Analysing Corporate Communications

Detecting the structure of annual financial reports and extracting their contents for further corpus analysis has never been easier. The UCREL Corporate Financial Information Environment (CFIE) project and CASS’ Corporate Communications sub-project has now released the CFIE-FRSE Final Report Structure Extractor: A desktop application to detect the structure of UK Annual Reports and extract the reports’ contents on a section level. This extraction step is vital for the analysis of UK reports which adopt a much more flexible structure than the US equivalent 10-Ks. The CFIE-FRSE tool works as a desktop version of our CFIE-FRSE Web tool

The tool provides batch extraction and analysis of PDF annual report content for English. Crucially, our approach preserves the structure of the underlying report (as represented by the document table of contents) and therefore offers clear delineation between the narrative and financial statement components, as well as facilitating analysis of the narrative component on a schedule-by-schedule basis.

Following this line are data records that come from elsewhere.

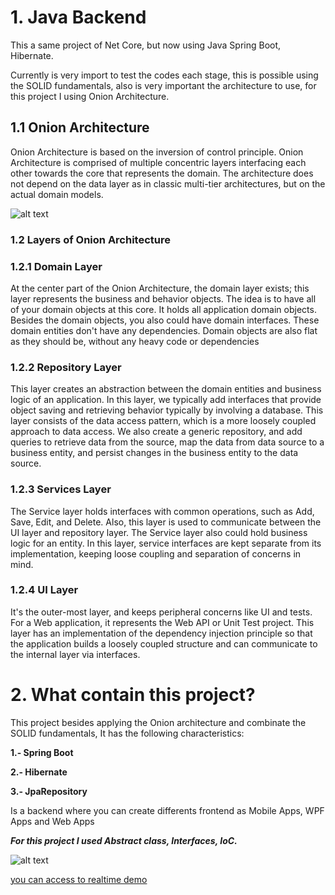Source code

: # 1. Java Backend
This a same project of Net Core, but now using Java Spring Boot, Hibernate.


Currently is very import to test the codes each stage, this is possible using the SOLID fundamentals, also is very 
important the architecture to use, for this project I using Onion Architecture.

## 1.1 Onion Architecture
Onion Architecture is based on the inversion of control principle. 
Onion Architecture is comprised of multiple concentric layers interfacing each other towards the core that represents the domain. 
The architecture does not depend on the data layer as in classic multi-tier architectures, but on the actual domain models.


 ![alt text](https://github.com/hbkhum/NetCore-Backend/blob/master/1.png) 
 
### 1.2 Layers of Onion Architecture
### 1.2.1 Domain Layer
At the center part of the Onion Architecture, the domain layer exists; this layer represents the business and behavior objects. 
The idea is to have all of your domain objects at this core. It holds all application domain objects. Besides the domain objects, 
you also could have domain interfaces. These domain entities don't have any dependencies. Domain objects are also flat as they 
should be, without any heavy code or dependencies

### 1.2.2 Repository Layer
This layer creates an abstraction between the domain entities and business logic of an application. In this layer, 
we typically add interfaces that provide object saving and retrieving behavior typically by involving a database. 
This layer consists of the data access pattern, which is a more loosely coupled approach to data access. We also create a generic 
repository, and add queries to retrieve data from the source, map the data from data source to a business entity, 
and persist changes in the business entity to the data source.

### 1.2.3 Services Layer
The Service layer holds interfaces with common operations, such as Add, Save, Edit, and Delete. Also, this layer is used to communicate
between the UI layer and repository layer. The Service layer also could hold business logic for an entity. 
In this layer, service interfaces are kept separate from its implementation, keeping loose coupling and separation of concerns in mind.

### 1.2.4  UI Layer
It's the outer-most layer, and keeps peripheral concerns like UI and tests. For a Web application, it represents the Web API or Unit Test project. This layer has an implementation of the dependency injection principle so that the application builds a loosely coupled structure and can communicate to the internal layer via interfaces.


# 2. What contain this project?
This project besides applying the Onion architecture and  combinate the SOLID fundamentals, 
It has the following characteristics:

**1.- Spring Boot**

**2.- Hibernate**

**3.- JpaRepository**



Is a backend where you can create differents frontend as Mobile Apps, WPF Apps and Web Apps

___For this project I used Abstract class, Interfaces,  IoC.___

 ![alt text](https://github.com/hbkhum/JavaBackend/blob/master/Java.png) 



[you can access to realtime demo](http://humbertopedraza.dynu.com:6000/api/Car)
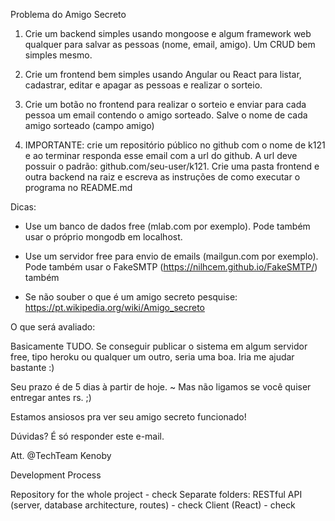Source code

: Problema do Amigo Secreto

1. Crie um backend simples usando mongoose e algum framework web qualquer para salvar as pessoas (nome, email, amigo). Um CRUD bem simples mesmo.

2. Crie um frontend bem simples usando Angular ou React para listar, cadastrar, editar e apagar as pessoas e realizar o sorteio.

3. Crie um botão no frontend para realizar o sorteio e enviar para cada pessoa um email contendo o amigo sorteado. Salve o nome de cada amigo sorteado (campo amigo)

4. IMPORTANTE: crie um repositório público no github com o nome de k121 e ao terminar responda esse email com a url do github. A url deve possuir o padrão: github.com/seu-user/k121. Crie uma pasta frontend e outra backend na raiz e escreva as instruções de como executar o programa no README.md

Dicas: 

- Use um banco de dados free (mlab.com por exemplo). Pode também usar o próprio mongodb em localhost.

- Use um servidor free para envio de emails (mailgun.com por exemplo). Pode também usar o FakeSMTP (https://nilhcem.github.io/FakeSMTP/) também

- Se não souber o que é um amigo secreto pesquise: https://pt.wikipedia.org/wiki/Amigo_secreto

O que será avaliado:

Basicamente TUDO. Se conseguir publicar o sistema em algum servidor free, tipo heroku ou qualquer um outro, seria uma boa. Iria me ajudar bastante :)

Seu prazo é de 5 dias à partir de hoje.
~ Mas não ligamos se você quiser entregar antes rs. ;)

Estamos ansiosos pra ver seu amigo secreto funcionado!

Dúvidas? É só responder este e-mail.

Att.
@TechTeam Kenoby

Development Process

Repository for the whole project - check
Separate folders:
  RESTful API (server, database architecture, routes) - check
  Client (React) - check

The tool was trained using more than 10,000 UK annual reports and the extraction accuracy exceeds 95% against manual validations and large-sample tests confirm that extracted content varies predictably with economic and regulatory factors.

Accessing the tool:

The tool is available for direct download from GitHub link below:

GitHub Repository:

The CFIE-FSRE tool:

  • Detects the structure of UK Annual Reports by detecting the key section, their start and end pages and extracts the contents.
  • Extracts the text of each section in a plain text file format.
  • Splits the text of each section into sentences using Stanford Sentence Splitter.
  • Provides a Section Classification mechanism to detect the type of the extracted section.
  • Each extracted section will be annotated with a number between 0 and 8 as follows:
Header Type Header
1 Chairman’s Statement
2 CEO Review
3 Corporate Government Report
4 Directors Remuneration Report
5 Business Review
6 Financial Review
7 Operating Review
8 Highlights
0 A section that is none of the above
  • The tool uses Levenshtein distance and other similarity metrics and synonyms for section classification. For example Chairman’s letter and letter to shareholders can still be detected as Type 1 section (Chairman’s Statement).
  • The analysis results of the uploaded files or reports can be found in a subdirectory that follows the pattern of “FileName_Analysis”
    • For example, if you are uploading a file called XYZCompany.pdf, the results will be in subdirectory called XYZCompany_Analysis
    • Analysis outputs are saved in Comma Separated Value (CSV) file format which can be opened using any spreadsheet editor.
    • The tool provides more fields in the Sections_Frequencies.csv file which can be found in the Analysis subdirectory. The new fields are:
    • Start and End pages of each section.
    • Provides the readability of the extracted sections in addition to the whole report using Fog and Flesch readability metrics.
    • Provides keywords frequencies using a preloaded set of keywords for Forward Looking, Positivity, Negativity and Uncertainty.
    • Report Year, this will only work if the year was part of the file name. E.g. “XYZCompany_2015.pdf”
    • Performance Flag: Shows 1 if a section is a performance section, 0 otherwise.
    • Strategy Flag: Shows 1 if a section is a strategic section, 0 otherwise.
    • Booklet Flag: Shows 1, 2 or 3 if a header is a booklet layout, 0 otherwise. Our tool is unable to process booklet annual reports (those reports where two pages are combined into one pdf page). Numbers 1-3 indicates how confident the system is. 1 suspects a booklet layout, 3 definitely a booklet layout
    • The keyword lists (Forward Looking, Uncertainty, Positivity and Negativity) have been updated to eliminate duplicates and encoding errors.

How to run the software:

  • [MS Windows]: To run the tool, simply clone the repository to your machine, place your pdf annual reports in the pdfs directory and run (double click) the runnable.bat file.
  • [Linux/Ubuntu]: To run the tool, simply clone the repository to your machine, place your pdf annual reports in the pdfs directory and run the Simply cd to the directory where the is located and type the following command ./
  • [Unix/Mac]: To run the tool, simply clone the repository to your machine, place your pdf annual reports in the pdfs directory and run the Simply cd to the directory where the is located and type the following command sh or bash
  • The analysis output directory (a directory for each PDF file) will be found in the PDF directory.
  • Please do not delete any of the files or directories or change their structure.
  • You can add or delete PDF files from the PDF directory and you can also edit the userKeywords.txt to include your own keyword list, simply empty the file and insert one keyword (or keyphrase) on each line.

Related Papers:

  • El-Haj, Mahmoud, Rayson, Paul, Young, Steven, and Walker, Martin. “Detecting Document Structure in a Very Large Corpus of UK Financial Reports”. In The 9th edition of the Language Resources and Evaluation Conference, 26-31 May 2014, Reykjavik, Iceland.
    Available at:


The tool is available under the GNU General Public License.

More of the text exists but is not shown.